Aim of the task
Go through the entries below and copy every line that holds the word "equal".

Available data
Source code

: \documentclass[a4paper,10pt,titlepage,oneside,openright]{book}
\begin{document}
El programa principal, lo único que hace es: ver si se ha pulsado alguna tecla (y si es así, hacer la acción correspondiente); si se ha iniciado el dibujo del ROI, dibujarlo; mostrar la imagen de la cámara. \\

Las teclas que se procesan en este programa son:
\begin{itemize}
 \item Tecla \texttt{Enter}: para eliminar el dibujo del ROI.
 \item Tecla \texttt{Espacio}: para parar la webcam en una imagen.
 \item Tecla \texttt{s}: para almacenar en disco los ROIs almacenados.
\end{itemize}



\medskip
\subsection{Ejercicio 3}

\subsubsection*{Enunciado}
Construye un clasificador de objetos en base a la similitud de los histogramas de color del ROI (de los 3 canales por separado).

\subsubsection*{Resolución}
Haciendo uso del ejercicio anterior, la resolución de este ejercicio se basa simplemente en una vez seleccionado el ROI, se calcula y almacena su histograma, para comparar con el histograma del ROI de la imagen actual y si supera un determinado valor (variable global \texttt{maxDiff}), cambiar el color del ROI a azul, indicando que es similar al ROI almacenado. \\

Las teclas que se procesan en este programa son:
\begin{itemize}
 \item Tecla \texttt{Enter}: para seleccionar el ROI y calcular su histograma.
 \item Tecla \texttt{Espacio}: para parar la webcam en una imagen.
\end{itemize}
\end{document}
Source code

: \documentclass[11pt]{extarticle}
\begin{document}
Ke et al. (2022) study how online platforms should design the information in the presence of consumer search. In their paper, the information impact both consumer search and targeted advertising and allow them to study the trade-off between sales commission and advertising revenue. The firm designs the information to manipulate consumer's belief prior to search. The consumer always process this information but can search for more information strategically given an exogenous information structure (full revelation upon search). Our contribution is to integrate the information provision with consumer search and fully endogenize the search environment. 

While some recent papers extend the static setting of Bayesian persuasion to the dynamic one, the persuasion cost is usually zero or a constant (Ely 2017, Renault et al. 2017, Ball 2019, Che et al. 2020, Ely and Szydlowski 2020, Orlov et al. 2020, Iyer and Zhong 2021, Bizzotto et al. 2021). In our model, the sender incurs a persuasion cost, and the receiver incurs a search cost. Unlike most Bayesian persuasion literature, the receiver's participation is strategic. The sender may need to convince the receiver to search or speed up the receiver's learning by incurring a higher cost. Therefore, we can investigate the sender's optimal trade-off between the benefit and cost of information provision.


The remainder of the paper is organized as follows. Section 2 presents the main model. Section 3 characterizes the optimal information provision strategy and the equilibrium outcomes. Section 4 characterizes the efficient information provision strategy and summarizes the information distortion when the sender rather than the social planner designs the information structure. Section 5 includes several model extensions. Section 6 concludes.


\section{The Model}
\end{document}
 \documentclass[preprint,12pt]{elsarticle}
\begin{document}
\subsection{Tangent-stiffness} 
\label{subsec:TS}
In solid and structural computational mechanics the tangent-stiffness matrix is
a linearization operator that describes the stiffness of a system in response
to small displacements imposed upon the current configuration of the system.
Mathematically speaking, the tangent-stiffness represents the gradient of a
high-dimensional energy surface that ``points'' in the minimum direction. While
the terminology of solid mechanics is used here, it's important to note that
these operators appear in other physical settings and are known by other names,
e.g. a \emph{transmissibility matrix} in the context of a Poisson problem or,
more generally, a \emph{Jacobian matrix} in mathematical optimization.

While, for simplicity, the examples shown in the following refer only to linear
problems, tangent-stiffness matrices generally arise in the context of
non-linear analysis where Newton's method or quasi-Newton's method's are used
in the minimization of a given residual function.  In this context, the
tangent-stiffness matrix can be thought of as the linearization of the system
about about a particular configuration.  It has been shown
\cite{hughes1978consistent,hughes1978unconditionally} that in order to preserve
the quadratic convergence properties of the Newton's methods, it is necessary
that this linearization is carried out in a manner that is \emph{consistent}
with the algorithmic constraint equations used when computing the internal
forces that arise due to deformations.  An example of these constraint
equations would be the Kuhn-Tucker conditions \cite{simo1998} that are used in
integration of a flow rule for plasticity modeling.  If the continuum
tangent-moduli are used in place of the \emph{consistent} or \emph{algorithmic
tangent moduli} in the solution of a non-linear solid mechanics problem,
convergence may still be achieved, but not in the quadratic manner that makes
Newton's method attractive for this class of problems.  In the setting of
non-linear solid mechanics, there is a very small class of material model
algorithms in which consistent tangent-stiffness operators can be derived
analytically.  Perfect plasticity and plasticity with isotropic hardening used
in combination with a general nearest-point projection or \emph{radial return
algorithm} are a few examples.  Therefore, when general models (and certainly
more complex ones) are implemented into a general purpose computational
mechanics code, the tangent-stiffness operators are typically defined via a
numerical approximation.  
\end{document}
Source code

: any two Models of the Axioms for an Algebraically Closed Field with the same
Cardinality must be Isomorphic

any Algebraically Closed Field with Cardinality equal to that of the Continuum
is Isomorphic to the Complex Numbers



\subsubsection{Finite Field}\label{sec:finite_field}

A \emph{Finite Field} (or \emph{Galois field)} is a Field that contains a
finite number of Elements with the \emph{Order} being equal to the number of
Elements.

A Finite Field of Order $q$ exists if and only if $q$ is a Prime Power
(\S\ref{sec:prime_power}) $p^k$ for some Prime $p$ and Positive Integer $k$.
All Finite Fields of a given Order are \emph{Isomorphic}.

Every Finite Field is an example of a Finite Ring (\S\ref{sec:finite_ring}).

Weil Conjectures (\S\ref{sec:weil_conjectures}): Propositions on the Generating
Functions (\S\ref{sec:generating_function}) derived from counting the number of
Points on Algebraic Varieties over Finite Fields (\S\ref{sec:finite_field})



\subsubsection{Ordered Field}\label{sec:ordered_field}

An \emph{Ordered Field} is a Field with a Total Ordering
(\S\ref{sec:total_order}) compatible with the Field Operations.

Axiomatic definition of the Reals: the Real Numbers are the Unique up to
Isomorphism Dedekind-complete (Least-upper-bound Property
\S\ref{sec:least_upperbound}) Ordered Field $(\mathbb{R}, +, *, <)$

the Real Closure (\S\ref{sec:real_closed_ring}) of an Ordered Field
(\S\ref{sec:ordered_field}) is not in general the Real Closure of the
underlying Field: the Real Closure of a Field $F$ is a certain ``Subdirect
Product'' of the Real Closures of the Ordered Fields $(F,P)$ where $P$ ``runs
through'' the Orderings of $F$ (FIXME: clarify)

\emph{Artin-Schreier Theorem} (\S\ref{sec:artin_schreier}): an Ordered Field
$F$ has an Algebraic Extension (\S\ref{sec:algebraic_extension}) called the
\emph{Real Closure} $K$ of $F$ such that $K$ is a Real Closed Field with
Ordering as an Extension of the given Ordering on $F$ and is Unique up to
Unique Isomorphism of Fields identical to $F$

Finished task
any Algebraically Closed Field with Cardinality equal to that of the Continuum
finite number of Elements with the \emph{Order} being equal to the number of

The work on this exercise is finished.